EXERCISE DIRECTIONS: Retype the entries exactly. Include every line.

◆ ◆ ◆ ◆ ◆

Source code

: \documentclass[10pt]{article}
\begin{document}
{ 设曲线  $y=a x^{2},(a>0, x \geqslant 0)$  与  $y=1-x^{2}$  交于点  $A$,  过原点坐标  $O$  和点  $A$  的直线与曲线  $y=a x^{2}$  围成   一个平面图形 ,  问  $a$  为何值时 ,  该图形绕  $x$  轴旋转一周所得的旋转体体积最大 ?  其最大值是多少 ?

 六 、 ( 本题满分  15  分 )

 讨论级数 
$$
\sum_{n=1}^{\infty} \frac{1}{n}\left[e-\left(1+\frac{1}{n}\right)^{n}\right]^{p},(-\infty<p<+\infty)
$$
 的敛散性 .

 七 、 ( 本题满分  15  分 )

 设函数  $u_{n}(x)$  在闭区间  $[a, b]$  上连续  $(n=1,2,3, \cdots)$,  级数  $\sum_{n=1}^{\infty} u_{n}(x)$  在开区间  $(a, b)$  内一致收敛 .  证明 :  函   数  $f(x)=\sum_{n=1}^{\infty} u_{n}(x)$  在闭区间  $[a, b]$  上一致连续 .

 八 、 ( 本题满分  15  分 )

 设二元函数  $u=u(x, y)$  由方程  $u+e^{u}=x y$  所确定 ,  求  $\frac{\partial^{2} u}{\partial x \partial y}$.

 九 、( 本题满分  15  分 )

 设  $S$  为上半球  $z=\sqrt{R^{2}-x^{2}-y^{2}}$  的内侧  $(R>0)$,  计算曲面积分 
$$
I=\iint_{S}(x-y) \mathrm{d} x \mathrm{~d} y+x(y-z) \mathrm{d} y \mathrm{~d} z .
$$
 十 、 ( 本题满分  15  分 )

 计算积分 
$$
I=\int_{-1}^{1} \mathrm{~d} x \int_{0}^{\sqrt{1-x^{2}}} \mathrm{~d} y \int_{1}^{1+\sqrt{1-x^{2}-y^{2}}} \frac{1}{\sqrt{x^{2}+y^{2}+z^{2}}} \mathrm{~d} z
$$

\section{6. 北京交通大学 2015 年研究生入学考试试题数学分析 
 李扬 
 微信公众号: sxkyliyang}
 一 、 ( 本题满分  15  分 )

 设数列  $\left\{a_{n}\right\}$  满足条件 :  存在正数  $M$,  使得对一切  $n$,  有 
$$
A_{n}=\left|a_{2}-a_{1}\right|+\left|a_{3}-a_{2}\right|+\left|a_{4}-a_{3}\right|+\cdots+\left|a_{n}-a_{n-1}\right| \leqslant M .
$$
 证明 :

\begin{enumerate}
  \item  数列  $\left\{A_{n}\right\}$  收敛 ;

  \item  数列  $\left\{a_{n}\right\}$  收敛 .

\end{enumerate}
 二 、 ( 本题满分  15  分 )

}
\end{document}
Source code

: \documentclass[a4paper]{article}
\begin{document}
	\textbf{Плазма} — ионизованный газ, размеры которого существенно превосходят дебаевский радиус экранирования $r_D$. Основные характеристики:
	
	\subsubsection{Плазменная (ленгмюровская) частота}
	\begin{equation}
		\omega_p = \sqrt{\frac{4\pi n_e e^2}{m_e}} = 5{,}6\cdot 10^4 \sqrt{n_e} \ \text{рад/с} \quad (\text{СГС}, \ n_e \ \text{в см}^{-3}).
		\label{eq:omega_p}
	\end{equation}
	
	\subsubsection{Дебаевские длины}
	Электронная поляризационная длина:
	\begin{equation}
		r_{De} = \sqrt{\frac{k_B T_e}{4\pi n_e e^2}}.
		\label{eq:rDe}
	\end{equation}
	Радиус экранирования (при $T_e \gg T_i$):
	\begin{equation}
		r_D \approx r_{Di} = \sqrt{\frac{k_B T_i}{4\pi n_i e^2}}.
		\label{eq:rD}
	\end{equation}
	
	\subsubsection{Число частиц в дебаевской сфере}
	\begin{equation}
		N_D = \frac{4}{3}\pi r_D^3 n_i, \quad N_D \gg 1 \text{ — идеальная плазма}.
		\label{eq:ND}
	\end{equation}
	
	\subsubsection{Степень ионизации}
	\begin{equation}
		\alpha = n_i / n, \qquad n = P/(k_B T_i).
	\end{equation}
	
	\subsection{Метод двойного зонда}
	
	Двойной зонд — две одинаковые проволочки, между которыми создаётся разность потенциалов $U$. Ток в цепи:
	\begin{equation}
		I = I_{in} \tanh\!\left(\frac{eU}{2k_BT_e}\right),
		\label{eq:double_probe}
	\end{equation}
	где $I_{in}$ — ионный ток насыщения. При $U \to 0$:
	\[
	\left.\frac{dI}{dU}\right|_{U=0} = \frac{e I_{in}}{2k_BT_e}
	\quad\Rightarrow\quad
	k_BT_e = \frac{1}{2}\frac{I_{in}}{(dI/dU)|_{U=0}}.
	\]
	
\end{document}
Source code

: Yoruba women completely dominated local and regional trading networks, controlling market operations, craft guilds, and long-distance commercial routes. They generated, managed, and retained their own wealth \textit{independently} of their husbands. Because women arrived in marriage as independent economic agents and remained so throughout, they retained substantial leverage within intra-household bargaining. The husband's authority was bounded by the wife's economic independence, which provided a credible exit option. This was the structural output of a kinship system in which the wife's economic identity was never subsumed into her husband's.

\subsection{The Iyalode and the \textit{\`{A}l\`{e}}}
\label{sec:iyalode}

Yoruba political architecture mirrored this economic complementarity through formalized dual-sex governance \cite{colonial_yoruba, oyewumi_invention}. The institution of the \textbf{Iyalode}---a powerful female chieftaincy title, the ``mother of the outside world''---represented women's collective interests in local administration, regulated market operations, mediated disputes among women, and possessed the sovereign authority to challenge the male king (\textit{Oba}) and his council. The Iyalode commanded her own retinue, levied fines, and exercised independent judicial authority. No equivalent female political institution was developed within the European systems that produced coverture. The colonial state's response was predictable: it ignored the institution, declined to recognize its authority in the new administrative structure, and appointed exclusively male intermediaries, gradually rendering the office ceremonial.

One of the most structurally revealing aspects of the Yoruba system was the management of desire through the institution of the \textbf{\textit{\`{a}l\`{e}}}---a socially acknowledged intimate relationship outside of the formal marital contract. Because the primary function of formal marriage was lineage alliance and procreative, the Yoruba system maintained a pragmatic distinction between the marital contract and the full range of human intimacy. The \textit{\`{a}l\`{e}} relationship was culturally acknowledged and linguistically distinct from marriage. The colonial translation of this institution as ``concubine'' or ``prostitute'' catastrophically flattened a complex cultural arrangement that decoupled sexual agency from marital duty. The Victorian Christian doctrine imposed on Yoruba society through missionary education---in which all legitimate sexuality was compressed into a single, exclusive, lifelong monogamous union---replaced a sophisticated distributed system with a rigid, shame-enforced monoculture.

◆ ◆ ◆ ◆ ◆

EXERCISE SOLUTION:
Source code

: \documentclass[10pt]{article}
\begin{document}
{ 设曲线  $y=a x^{2},(a>0, x \geqslant 0)$  与  $y=1-x^{2}$  交于点  $A$,  过原点坐标  $O$  和点  $A$  的直线与曲线  $y=a x^{2}$  围成   一个平面图形 ,  问  $a$  为何值时 ,  该图形绕  $x$  轴旋转一周所得的旋转体体积最大 ?  其最大值是多少 ?

 六 、 ( 本题满分  15  分 )

 讨论级数 
$$
\sum_{n=1}^{\infty} \frac{1}{n}\left[e-\left(1+\frac{1}{n}\right)^{n}\right]^{p},(-\infty<p<+\infty)
$$
 的敛散性 .

 七 、 ( 本题满分  15  分 )

 设函数  $u_{n}(x)$  在闭区间  $[a, b]$  上连续  $(n=1,2,3, \cdots)$,  级数  $\sum_{n=1}^{\infty} u_{n}(x)$  在开区间  $(a, b)$  内一致收敛 .  证明 :  函   数  $f(x)=\sum_{n=1}^{\infty} u_{n}(x)$  在闭区间  $[a, b]$  上一致连续 .

 八 、 ( 本题满分  15  分 )

 设二元函数  $u=u(x, y)$  由方程  $u+e^{u}=x y$  所确定 ,  求  $\frac{\partial^{2} u}{\partial x \partial y}$.

 九 、( 本题满分  15  分 )

 设  $S$  为上半球  $z=\sqrt{R^{2}-x^{2}-y^{2}}$  的内侧  $(R>0)$,  计算曲面积分 
$$
I=\iint_{S}(x-y) \mathrm{d} x \mathrm{~d} y+x(y-z) \mathrm{d} y \mathrm{~d} z .
$$
 十 、 ( 本题满分  15  分 )

 计算积分 
$$
I=\int_{-1}^{1} \mathrm{~d} x \int_{0}^{\sqrt{1-x^{2}}} \mathrm{~d} y \int_{1}^{1+\sqrt{1-x^{2}-y^{2}}} \frac{1}{\sqrt{x^{2}+y^{2}+z^{2}}} \mathrm{~d} z
$$

\section{6. 北京交通大学 2015 年研究生入学考试试题数学分析 
 李扬 
 微信公众号: sxkyliyang}
 一 、 ( 本题满分  15  分 )

 设数列  $\left\{a_{n}\right\}$  满足条件 :  存在正数  $M$,  使得对一切  $n$,  有 
$$
A_{n}=\left|a_{2}-a_{1}\right|+\left|a_{3}-a_{2}\right|+\left|a_{4}-a_{3}\right|+\cdots+\left|a_{n}-a_{n-1}\right| \leqslant M .
$$
 证明 :

\begin{enumerate}
  \item  数列  $\left\{A_{n}\right\}$  收敛 ;

  \item  数列  $\left\{a_{n}\right\}$  收敛 .

\end{enumerate}
 二 、 ( 本题满分  15  分 )

}
\end{document}
Source code

: \documentclass[a4paper]{article}
\begin{document}
	\textbf{Плазма} — ионизованный газ, размеры которого существенно превосходят дебаевский радиус экранирования $r_D$. Основные характеристики:
	
	\subsubsection{Плазменная (ленгмюровская) частота}
	\begin{equation}
		\omega_p = \sqrt{\frac{4\pi n_e e^2}{m_e}} = 5{,}6\cdot 10^4 \sqrt{n_e} \ \text{рад/с} \quad (\text{СГС}, \ n_e \ \text{в см}^{-3}).
		\label{eq:omega_p}
	\end{equation}
	
	\subsubsection{Дебаевские длины}
	Электронная поляризационная длина:
	\begin{equation}
		r_{De} = \sqrt{\frac{k_B T_e}{4\pi n_e e^2}}.
		\label{eq:rDe}
	\end{equation}
	Радиус экранирования (при $T_e \gg T_i$):
	\begin{equation}
		r_D \approx r_{Di} = \sqrt{\frac{k_B T_i}{4\pi n_i e^2}}.
		\label{eq:rD}
	\end{equation}
	
	\subsubsection{Число частиц в дебаевской сфере}
	\begin{equation}
		N_D = \frac{4}{3}\pi r_D^3 n_i, \quad N_D \gg 1 \text{ — идеальная плазма}.
		\label{eq:ND}
	\end{equation}
	
	\subsubsection{Степень ионизации}
	\begin{equation}
		\alpha = n_i / n, \qquad n = P/(k_B T_i).
	\end{equation}
	
	\subsection{Метод двойного зонда}
	
	Двойной зонд — две одинаковые проволочки, между которыми создаётся разность потенциалов $U$. Ток в цепи:
	\begin{equation}
		I = I_{in} \tanh\!\left(\frac{eU}{2k_BT_e}\right),
		\label{eq:double_probe}
	\end{equation}
	где $I_{in}$ — ионный ток насыщения. При $U \to 0$:
	\[
	\left.\frac{dI}{dU}\right|_{U=0} = \frac{e I_{in}}{2k_BT_e}
	\quad\Rightarrow\quad
	k_BT_e = \frac{1}{2}\frac{I_{in}}{(dI/dU)|_{U=0}}.
	\]
	
\end{document}
Source code

: Yoruba women completely dominated local and regional trading networks, controlling market operations, craft guilds, and long-distance commercial routes. They generated, managed, and retained their own wealth \textit{independently} of their husbands. Because women arrived in marriage as independent economic agents and remained so throughout, they retained substantial leverage within intra-household bargaining. The husband's authority was bounded by the wife's economic independence, which provided a credible exit option. This was the structural output of a kinship system in which the wife's economic identity was never subsumed into her husband's.

\subsection{The Iyalode and the \textit{\`{A}l\`{e}}}
\label{sec:iyalode}

Yoruba political architecture mirrored this economic complementarity through formalized dual-sex governance \cite{colonial_yoruba, oyewumi_invention}. The institution of the \textbf{Iyalode}---a powerful female chieftaincy title, the ``mother of the outside world''---represented women's collective interests in local administration, regulated market operations, mediated disputes among women, and possessed the sovereign authority to challenge the male king (\textit{Oba}) and his council. The Iyalode commanded her own retinue, levied fines, and exercised independent judicial authority. No equivalent female political institution was developed within the European systems that produced coverture. The colonial state's response was predictable: it ignored the institution, declined to recognize its authority in the new administrative structure, and appointed exclusively male intermediaries, gradually rendering the office ceremonial.

One of the most structurally revealing aspects of the Yoruba system was the management of desire through the institution of the \textbf{\textit{\`{a}l\`{e}}}---a socially acknowledged intimate relationship outside of the formal marital contract. Because the primary function of formal marriage was lineage alliance and procreative, the Yoruba system maintained a pragmatic distinction between the marital contract and the full range of human intimacy. The \textit{\`{a}l\`{e}} relationship was culturally acknowledged and linguistically distinct from marriage. The colonial translation of this institution as ``concubine'' or ``prostitute'' catastrophically flattened a complex cultural arrangement that decoupled sexual agency from marital duty. The Victorian Christian doctrine imposed on Yoruba society through missionary education---in which all legitimate sexuality was compressed into a single, exclusive, lifelong monogamous union---replaced a sophisticated distributed system with a rigid, shame-enforced monoculture.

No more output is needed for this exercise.